## Instructions for the task:
Every entry must be output exactly as it is written.

## Task data:

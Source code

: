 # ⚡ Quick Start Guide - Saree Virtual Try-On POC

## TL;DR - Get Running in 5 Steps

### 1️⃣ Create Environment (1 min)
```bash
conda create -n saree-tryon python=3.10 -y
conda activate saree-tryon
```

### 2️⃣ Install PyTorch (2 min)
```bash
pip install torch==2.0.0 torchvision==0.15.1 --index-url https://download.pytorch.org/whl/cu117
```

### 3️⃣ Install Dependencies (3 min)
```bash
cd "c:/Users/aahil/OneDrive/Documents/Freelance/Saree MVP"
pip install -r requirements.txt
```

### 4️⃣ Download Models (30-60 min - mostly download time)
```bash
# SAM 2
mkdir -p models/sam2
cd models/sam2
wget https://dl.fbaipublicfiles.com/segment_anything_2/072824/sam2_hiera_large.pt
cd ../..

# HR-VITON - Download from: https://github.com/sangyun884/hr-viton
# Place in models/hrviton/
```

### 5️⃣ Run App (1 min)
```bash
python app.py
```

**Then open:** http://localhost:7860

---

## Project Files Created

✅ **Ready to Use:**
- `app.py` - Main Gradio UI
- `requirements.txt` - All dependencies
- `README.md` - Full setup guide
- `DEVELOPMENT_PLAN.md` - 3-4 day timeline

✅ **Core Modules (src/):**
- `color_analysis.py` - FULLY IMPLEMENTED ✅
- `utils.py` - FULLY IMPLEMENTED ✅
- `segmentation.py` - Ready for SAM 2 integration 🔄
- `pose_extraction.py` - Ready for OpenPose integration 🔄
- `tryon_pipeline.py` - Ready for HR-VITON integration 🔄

## Your solution:
Source code

: # ⚡ Quick Start Guide - Saree Virtual Try-On POC

## TL;DR - Get Running in 5 Steps

### 1️⃣ Create Environment (1 min)
```bash
conda create -n saree-tryon python=3.10 -y
conda activate saree-tryon
```

### 2️⃣ Install PyTorch (2 min)
```bash
pip install torch==2.0.0 torchvision==0.15.1 --index-url https://download.pytorch.org/whl/cu117
```

### 3️⃣ Install Dependencies (3 min)
```bash
cd "c:/Users/aahil/OneDrive/Documents/Freelance/Saree MVP"
pip install -r requirements.txt
```

### 4️⃣ Download Models (30-60 min - mostly download time)
```bash
# SAM 2
mkdir -p models/sam2
cd models/sam2
wget https://dl.fbaipublicfiles.com/segment_anything_2/072824/sam2_hiera_large.pt
cd ../..

# HR-VITON - Download from: https://github.com/sangyun884/hr-viton
# Place in models/hrviton/
```

### 5️⃣ Run App (1 min)
```bash
python app.py
```

**Then open:** http://localhost:7860

---

## Project Files Created

✅ **Ready to Use:**
- `app.py` - Main Gradio UI
- `requirements.txt` - All dependencies
- `README.md` - Full setup guide
- `DEVELOPMENT_PLAN.md` - 3-4 day timeline

✅ **Core Modules (src/):**
- `color_analysis.py` - FULLY IMPLEMENTED ✅
- `utils.py` - FULLY IMPLEMENTED ✅
- `segmentation.py` - Ready for SAM 2 integration 🔄
- `pose_extraction.py` - Ready for OpenPose integration 🔄
- `tryon_pipeline.py` - Ready for HR-VITON integration 🔄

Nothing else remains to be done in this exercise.